To celebrate that moment, the club opted to unveil a statue depicting the striker celebrating the goal outside the Etihad. It is the third statue to be erected on the East Side of the ground, with Vincent Kompany and David Silva also boasting their own.
Unfortunately for the Argentine, there has been plenty of talk over how much Aguero’s actually looks like the former City star. Not only that, but some fans have spotted that in actual fact it looks far more like Real Madrid midfielder Toni Kroos. The likeliness in uncanny, so much so that Kroos himself addressed that fact.
The German international and former Bayern Munich ban quote-tweeted an image of Aguero looking up at the artwork intended to look like him and simply wrote: “Sure?” implying what many fans were thinking anyway in that without context it looks far more like a statue in dedication to Kroos himself.
HAVE YOUR SAY! Could City have made the statue look far more like Aguero? Comment below
Aguero, however, appeared very pleased with the effort and explained how it feels to be immortalised to the City website. “Truthfully, it is a very beautiful thing for me, to see myself 10 years ago is very moving,” the Argentine revealed.

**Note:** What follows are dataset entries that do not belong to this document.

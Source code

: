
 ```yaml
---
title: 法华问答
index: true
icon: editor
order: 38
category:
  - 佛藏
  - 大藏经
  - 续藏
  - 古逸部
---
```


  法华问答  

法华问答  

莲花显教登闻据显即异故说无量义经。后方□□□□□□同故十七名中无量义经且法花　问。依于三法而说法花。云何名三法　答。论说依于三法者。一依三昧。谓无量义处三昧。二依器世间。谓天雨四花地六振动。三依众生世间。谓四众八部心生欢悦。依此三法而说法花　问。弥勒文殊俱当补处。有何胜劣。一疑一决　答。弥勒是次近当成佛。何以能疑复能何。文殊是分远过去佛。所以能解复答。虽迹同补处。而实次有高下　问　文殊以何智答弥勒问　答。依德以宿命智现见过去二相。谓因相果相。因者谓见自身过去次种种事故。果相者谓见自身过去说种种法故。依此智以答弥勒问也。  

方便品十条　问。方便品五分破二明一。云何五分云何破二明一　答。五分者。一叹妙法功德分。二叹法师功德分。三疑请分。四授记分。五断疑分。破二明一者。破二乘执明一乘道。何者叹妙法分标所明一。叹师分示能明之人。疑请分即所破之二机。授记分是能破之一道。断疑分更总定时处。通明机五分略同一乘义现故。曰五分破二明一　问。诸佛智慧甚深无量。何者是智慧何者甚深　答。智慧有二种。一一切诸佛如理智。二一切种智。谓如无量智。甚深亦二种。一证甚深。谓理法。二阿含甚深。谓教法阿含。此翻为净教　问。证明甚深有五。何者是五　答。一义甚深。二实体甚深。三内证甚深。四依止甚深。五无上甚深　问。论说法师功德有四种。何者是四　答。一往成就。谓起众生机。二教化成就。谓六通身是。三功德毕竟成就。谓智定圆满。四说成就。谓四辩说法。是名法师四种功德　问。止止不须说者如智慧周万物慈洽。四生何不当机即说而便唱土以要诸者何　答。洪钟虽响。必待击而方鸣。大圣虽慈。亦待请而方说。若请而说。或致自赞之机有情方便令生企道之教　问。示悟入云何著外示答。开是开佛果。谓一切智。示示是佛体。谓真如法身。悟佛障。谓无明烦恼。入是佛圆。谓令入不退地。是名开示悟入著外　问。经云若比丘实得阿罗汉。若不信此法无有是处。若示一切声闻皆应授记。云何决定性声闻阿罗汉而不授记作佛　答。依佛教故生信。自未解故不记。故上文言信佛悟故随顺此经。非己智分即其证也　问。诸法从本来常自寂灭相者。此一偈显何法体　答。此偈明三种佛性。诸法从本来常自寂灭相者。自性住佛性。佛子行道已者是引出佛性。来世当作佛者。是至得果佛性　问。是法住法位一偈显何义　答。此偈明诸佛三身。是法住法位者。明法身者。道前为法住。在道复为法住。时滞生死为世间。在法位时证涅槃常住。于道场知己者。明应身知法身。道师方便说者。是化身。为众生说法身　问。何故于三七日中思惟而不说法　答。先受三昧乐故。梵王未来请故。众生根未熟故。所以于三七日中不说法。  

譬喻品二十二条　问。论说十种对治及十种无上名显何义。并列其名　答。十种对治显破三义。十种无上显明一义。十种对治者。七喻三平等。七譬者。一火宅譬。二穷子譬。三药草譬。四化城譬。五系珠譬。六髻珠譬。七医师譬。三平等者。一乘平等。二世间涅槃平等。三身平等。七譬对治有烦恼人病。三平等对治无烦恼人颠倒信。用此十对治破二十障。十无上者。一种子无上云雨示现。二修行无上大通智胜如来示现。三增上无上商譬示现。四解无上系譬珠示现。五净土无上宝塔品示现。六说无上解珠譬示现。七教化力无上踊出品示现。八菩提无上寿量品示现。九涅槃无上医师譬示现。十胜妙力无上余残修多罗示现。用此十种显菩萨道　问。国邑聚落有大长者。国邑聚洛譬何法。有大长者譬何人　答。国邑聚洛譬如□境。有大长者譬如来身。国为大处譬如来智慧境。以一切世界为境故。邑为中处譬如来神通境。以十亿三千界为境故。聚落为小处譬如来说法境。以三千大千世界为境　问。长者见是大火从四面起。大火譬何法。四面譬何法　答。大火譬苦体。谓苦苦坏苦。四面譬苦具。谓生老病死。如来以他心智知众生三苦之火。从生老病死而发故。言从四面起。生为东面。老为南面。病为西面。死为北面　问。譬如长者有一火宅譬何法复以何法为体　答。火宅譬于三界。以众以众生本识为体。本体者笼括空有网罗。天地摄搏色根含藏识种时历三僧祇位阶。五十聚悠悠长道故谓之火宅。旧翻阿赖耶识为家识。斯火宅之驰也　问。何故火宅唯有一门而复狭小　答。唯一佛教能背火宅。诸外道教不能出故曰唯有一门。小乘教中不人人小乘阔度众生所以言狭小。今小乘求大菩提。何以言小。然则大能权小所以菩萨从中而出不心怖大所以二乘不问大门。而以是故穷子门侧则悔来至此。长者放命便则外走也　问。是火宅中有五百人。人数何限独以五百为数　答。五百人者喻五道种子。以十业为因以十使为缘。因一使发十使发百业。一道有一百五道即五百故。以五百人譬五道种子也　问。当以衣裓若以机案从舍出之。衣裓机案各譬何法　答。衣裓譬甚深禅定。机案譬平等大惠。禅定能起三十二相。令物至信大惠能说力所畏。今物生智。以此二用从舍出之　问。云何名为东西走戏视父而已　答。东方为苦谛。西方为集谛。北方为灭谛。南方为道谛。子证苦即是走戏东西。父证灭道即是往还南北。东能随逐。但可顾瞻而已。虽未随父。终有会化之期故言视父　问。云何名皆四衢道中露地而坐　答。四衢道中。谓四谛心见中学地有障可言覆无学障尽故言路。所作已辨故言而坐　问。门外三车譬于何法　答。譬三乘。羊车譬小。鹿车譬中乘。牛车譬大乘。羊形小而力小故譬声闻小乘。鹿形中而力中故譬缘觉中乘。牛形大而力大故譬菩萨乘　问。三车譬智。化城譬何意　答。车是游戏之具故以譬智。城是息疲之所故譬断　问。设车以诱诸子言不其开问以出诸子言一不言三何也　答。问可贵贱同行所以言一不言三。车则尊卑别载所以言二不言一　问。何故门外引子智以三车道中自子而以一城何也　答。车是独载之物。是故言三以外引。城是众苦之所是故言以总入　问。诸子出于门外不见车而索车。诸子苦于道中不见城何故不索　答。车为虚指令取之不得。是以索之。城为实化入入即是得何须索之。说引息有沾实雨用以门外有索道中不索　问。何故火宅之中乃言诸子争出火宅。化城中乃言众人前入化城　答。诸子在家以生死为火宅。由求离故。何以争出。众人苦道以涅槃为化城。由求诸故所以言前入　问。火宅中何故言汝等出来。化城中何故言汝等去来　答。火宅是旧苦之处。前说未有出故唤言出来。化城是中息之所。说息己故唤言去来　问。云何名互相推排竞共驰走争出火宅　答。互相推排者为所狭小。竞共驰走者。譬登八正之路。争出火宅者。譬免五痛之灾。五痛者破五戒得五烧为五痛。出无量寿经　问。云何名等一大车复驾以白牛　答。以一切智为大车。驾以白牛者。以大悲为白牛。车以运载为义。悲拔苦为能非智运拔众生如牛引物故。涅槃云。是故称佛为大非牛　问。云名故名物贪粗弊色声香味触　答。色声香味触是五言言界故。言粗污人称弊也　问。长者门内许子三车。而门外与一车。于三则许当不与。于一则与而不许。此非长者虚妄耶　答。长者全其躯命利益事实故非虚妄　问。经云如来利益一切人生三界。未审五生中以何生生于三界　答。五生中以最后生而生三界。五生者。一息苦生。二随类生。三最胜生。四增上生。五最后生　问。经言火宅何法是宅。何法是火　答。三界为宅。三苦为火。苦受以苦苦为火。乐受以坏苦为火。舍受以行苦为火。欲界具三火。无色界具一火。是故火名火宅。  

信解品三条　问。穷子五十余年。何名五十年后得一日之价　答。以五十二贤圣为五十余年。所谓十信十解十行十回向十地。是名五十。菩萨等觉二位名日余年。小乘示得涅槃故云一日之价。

“In those 10 years I was able to win a lot of trophies and was able to help the Club become one of the most important in the world. I am very grateful to the Club for making this statue in recognition of my football career in Manchester. It is something very special.”
Andy Scott, the man behind the sculpture, waxed lyrical about the subject of his work at the official unveiling: “It has been an honour to work on a project that means so much to Manchester City fans around the world in celebration of such an important player in the life of this football club.”